We drove over to the park before saying anything and made a point to go on a Friday night when the gang was said to gather.  We met about a dozen teens in cut-off jean jackets over leather, sporting tattoos before it was fashionable and showing up for the Friday night debauchery in cars just stolen.  There was a lot of beer, a lot of dope and a lot of testosterone.  It was weird in a cheap B horror-cum-slasher flick kind of way but mostly because of the dark, the park setting, the still partially-burned cottage and cars strewn around the park beside trees, water fountains and even on the playing field.  The park was clearly their turf and it showed.  Not a cop in sight.

But, honestly?  Not one of the kids was as tough as I was and they would need six of them to take on Ted and they’d still lose.  After a bit of socializing, we told them that we were considering moving into the cottage, mostly because we had no place to live but, if we did, we’d have to act like caretakers and we might have a problem with them if they objected.  They assured us that there would be no problem.  They could just as easily park their temporary rides on the street for appearances sake and, so long as we didn’t disturb their gatherings, we’d all be fine.

We took the job, the cottage was repaired once again and we had to report monthly to Emery Barnes who was then the director of the community centre a few blocks away. Emery was about 6’6″, black, huge and had hands so big that when holding basketballs they looked like they were holding cantaloupes. He had been a pro football player with the BC Lions and eventually went on to become a member of parliament in Victoria. Emery was a great guy but he said, “Don’t take the job.  It’s too dangerous.  You’ll get hurt.”

That Emery would say that kind of sobered us up but free rent is a seductive concept and we would even be provided with $60 a month for food.  We really had no choice.

After we moved in we discovered that the gang was twice the size of the group we had met that first night.  The older guys only showed up after nine o’clock.  There were maybe a half dozen or so older than we were.  Just about everybody was bigger than Ted.

We patrolled the park every night.  Things seemed to go okay.  Stolen cars were left on the street. Citizens of the area started to walk through the park again, but still only in the daylight hours. We started to get comfortable.

But it was not a walk in the park for us.  Especially in the beginning. Within a few weeks of our arrival a large group came up to the cottage and the biggest, Jerry, called out my name.  Ted was not there.  I went out. “One of your rules is no broken beer bottles, right?”

“Yes, Jerry.  I don’t care that you drink or not. I just don’t want to clean up the mess.”

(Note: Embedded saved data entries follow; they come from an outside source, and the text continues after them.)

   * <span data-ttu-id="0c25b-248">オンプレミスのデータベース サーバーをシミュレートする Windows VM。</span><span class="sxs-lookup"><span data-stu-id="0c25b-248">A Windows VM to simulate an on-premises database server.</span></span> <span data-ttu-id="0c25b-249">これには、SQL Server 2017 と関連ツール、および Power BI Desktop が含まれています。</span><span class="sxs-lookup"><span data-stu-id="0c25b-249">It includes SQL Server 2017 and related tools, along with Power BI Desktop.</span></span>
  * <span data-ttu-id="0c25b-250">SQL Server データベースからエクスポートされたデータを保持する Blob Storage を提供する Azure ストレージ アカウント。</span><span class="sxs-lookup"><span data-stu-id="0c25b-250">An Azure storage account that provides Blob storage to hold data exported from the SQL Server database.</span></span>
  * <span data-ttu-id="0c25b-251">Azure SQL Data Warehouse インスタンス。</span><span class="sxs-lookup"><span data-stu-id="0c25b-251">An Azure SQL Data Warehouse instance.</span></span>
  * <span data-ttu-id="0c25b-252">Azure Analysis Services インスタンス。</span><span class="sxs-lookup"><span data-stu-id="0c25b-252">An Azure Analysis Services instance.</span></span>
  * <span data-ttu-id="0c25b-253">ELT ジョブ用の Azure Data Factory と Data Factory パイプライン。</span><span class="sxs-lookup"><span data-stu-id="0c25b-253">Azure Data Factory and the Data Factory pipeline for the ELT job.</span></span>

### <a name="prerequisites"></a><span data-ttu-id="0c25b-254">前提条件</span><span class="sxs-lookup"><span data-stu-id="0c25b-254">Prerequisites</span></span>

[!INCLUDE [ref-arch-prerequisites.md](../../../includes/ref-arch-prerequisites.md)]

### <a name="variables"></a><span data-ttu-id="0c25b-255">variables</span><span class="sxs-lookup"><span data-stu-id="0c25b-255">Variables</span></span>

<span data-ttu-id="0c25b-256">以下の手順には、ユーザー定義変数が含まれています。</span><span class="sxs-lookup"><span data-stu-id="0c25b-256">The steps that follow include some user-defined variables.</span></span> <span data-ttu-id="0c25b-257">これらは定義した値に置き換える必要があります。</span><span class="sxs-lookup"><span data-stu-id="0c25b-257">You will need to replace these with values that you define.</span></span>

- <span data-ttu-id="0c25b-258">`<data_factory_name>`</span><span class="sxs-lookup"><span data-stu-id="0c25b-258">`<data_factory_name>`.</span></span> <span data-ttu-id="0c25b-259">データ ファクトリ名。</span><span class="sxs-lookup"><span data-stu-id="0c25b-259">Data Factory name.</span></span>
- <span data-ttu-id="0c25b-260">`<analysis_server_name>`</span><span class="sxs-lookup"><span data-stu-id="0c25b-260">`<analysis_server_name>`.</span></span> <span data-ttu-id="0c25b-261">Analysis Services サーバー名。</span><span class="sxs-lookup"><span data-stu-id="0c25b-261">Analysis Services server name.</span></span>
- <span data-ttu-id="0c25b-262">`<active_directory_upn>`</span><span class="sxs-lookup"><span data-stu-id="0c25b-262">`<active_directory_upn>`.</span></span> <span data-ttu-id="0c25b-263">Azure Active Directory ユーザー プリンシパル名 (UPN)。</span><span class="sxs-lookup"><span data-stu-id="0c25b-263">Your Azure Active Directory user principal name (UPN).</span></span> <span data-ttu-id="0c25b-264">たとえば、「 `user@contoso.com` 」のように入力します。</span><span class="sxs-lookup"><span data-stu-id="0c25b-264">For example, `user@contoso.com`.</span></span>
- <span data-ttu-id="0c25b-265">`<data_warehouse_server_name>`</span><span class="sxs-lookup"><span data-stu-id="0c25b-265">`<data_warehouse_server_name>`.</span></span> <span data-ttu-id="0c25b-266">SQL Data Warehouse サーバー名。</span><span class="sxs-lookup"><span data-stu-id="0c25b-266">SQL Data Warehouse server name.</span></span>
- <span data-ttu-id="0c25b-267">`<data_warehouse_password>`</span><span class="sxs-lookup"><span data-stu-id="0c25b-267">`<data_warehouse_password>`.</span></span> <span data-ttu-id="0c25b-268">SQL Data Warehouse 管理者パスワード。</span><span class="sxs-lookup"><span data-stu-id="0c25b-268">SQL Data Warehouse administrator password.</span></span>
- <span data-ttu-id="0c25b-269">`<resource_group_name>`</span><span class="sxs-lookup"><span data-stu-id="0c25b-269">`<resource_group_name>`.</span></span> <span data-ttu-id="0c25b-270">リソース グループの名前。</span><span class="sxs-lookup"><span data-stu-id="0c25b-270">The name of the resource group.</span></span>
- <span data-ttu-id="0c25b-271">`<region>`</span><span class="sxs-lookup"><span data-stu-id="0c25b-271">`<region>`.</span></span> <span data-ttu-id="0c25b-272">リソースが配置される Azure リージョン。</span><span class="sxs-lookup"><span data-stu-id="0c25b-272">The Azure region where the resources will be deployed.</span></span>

He looked at me, raised the half sack of bottles he was carrying and, with some drama, smashed the flimsy box and it’s contents onto the asphalt sidewalk he was standing on.

“Geez, Jerry.  Those bottles must have slipped from your hand.  You want a broom?”

“Nope.  And I want to know what you are going to do about it.”

“Jerry, I have no option but to beat you up.  You know that.  I suggest you reconsider and pick it all up.  It would be for the best.”

Jerry just took a battle ready stance and waved two hands at me inviting me to join him.

“OK, Jer, I’ll just be a sec.  I am going to put on my boxing gloves.  They are just so I don’t hurt you.  You don’t need a pair. You can do whatever you want.  Just a minute.”

I put on a pair of 10-12 oz gloves, the size I used when boxing.  We generally used bigger, softer gloves when sparring but the competitive matches were with slightly lighter, faster and harder gloves.  I went out and asked Jerry if he was ready.  He said that he was.  I said, “Now, before this begins, I need you to be absolutely ready not only to get hit but also to pick up the bottles afterwards.  Are you sure you are ready?”

He nodded, said yes and so I hit him.  Hard.  Right on the nose. When you know how to throw a punch and you know exactly the distance you can reach, a fast left jab can take down anyone the size of the person throwing it.  Bigger guys often aren’t affected so much but Jerry was about my weight and a couple of inches taller but he was also a few years younger. He was one of the young toughs.  Not one of the older ones.  He went down like he was dead.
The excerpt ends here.